The sugar-maple was created on a happy day. Why some trees should be so heavily endowed, while others languish in poverty of fiber and of sap, is a mystery that I dedicate to John Burroughs to explain. It is a tree to set before a king, if he be sweet-toothed. He will have sugar for his mush, syrup for his cakes, and all tried out over a sugar-maple flame. For, though it seems sinful to cut the tree for stoves, yet it is an excellent fire-wood.

The Catskills are a vast expanse of confectionery. Wild honey, wild strawberries, wild sugar! In late March or early April whole groves of gray mottled trees glitter with buckets at their waists. To look at the slow drops, and to realize that it takes fifty quarts of sap to make a pound of sugar, is to appreciate the privileges of the corner grocery. What an unmerciful life our forebears led! Flax to grow, candles to dip, sugar to concoct from oozy trees. No wonder Longfellow thought that life was real and earnest. On the other hand, when you cease to be a looker-on and begin to manipulate your own testing pans, to pour the syrup on snow, when spring is in the air and this celestial candy in your mouth you wonder how anybody can bear to patronize a store.

The spruce cannot rank with this gifted company. It appeals neither to the palate nor to the eye. Its coat is rough, its life-blood sticky, its shape neither tapered to the exquisite spire of the balsam nor spread with the generous wideness of the pine. Yet it strengthens the Catskill forest. All cannot be aerial birch; there must be shadow. The spruce has its dream in spring, too, when it puts out green fingers to strengthen its hold on the world. Then, with that secured, it dozes off again into the grim silence of its normal mood.

There are many other trees to interest the man who allows himself to observe the unobtruding forest: yellow pine, walnut, shagbark hickory, the cedars, aspens, and poplars, willows, and the fine foliaged ironwood, alders to set the fisher wild, a chestnut here and there, and chestnut oaks, elms to make New England envious, witch-hazel, shiny sweet-gum, the mottled sycamore, shadbush and cherry, a tribe of maples, dogwood, and a rich underwood of laurel and a dozen shrubs. . . .

New Yorkers have earned the name of their State. They are the Empire builders. With a double-barreled intelligence, they have decreed their great parks for recreation and for use. They have preserved their wide forests from extinction, and are now setting about applying the scientific management that utilizes-fire lanes, watchtowers, and expert lumbering, which takes only the mature trees and does not leave slash to precipitate frightful fires.

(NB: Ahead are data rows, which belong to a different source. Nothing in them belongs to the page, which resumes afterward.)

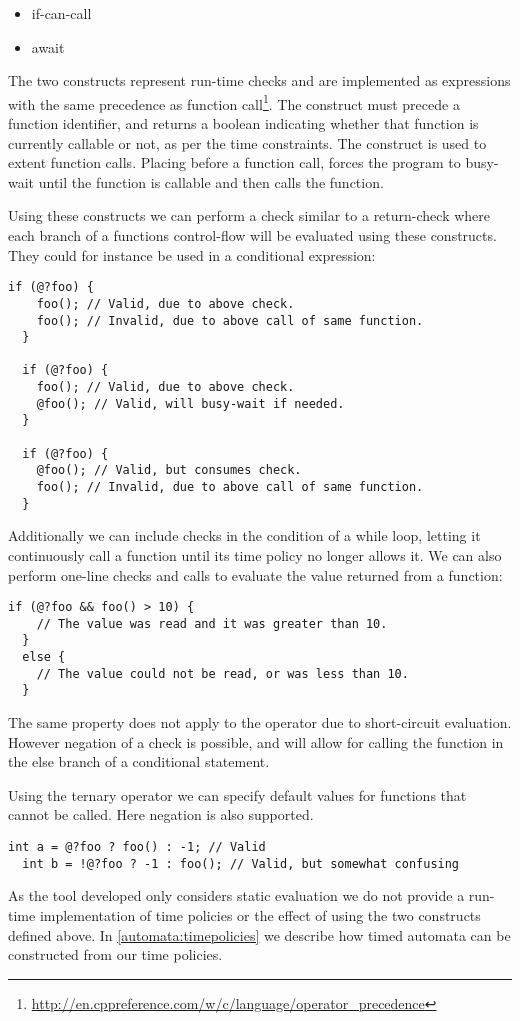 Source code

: \begin{itemize}
  \item if-can-call 
  \item await 
\end{itemize}

The two constructs represent run-time checks and are implemented as expressions with the same precedence as function call\footnote{\url{http://en.cppreference.com/w/c/language/operator_precedence}}.
The  construct must precede a function identifier, and returns a boolean indicating whether that function is currently callable or not, as per the time constraints.
The  construct is used to extent function calls. Placing  before a function call, forces the program to busy-wait until the function is callable and then calls the function.

Using these constructs we can perform a check similar to a return-check where each branch of a functions control-flow will be evaluated using these constructs.
They could for instance be used in a conditional expression:
\begin{lstlisting}[style=dlmc]
  if (@?foo) {
    foo(); // Valid, due to above check.
    foo(); // Invalid, due to above call of same function.
  }

  if (@?foo) {
    foo(); // Valid, due to above check.
    @foo(); // Valid, will busy-wait if needed.
  }

  if (@?foo) {
    @foo(); // Valid, but consumes check.
    foo(); // Invalid, due to above call of same function.
  }
\end{lstlisting}
Additionally we can include checks in the condition of a while loop, letting it continuously call a function until its time policy no longer allows it.
We can also perform one-line checks and calls to evaluate the value returned from a function:
\begin{lstlisting}[style=dlmc]
  if (@?foo && foo() > 10) {
    // The value was read and it was greater than 10.
  }
  else {
    // The value could not be read, or was less than 10.
  }
\end{lstlisting}
The same property does not apply to the \dlmc{||} operator due to short-circuit evaluation.
However negation of a  check is possible, and will allow for calling the function in the else branch of a conditional statement.

Using the ternary operator we can specify default values for functions that cannot be called.
Here negation is also supported.

\begin{lstlisting}[style=dlmc]
  int a = @?foo ? foo() : -1; // Valid
  int b = !@?foo ? -1 : foo(); // Valid, but somewhat confusing
\end{lstlisting}


As the tool developed only considers static evaluation we do not provide a run-time implementation of time policies or the effect of using the two constructs defined above.
In \cref{automata:timepolicies} we describe how timed automata can be constructed from our time policies.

As certainly as the groves were God's first temples, most lumbermen have been Huns. A desecrated woodland is only less wrath-compelling than shattered cathedrals and dissected children. But the Hunless world is coming, and with it the time when campers put out their fires, when fishermen throw their cigarette stumps in the brook, when berry-pickers take less heed for the morrow at the land-owners' expense, when all railroads use oil for fuel, and when those men who want to take out a grudge on the State will shoot their victims instead of burning up posterity 's trees.

In the Catskills one can enjoy, then, an extensive forest, covering a country partly mountainous and partly rolling, a few small lakes, a wealth of running water; a place for camping, or boarding with simple folk, or putting up at expensive hotels. Above all, one has proximity to New York. And this fact brings me to a delicate topic: the relation of Jew and Gentile -- a bull that I must take by the horns, and that I think I can gently lead away and yet stay honest. Let me repeat two remarks: One of my friends exclaimed, when I mentioned my trip: "Didn't you find it overrun with Jews?" And one day, while walking through Fleischmann's, I overheard this: "Wouldn't there be too many Gentiles in Hunter?" "Oh! Not enough to hurt."

So long as there are so many inconsiderate Jews, so many non-practising Christians, it will be easier for both to keep clannishly apart. In the Catskills there are certain sections visited exclusively by Jews and others exclusively by Gentiles. One race likes one thing and the other another. It seems infinitely petty to me for either to sacrifice the charms and satisfactions of a beautiful region because he might be disturbed by the other. The slightest amount of investigation will suffice to find such sections, and will be repaid by the unique values of the Catskill country.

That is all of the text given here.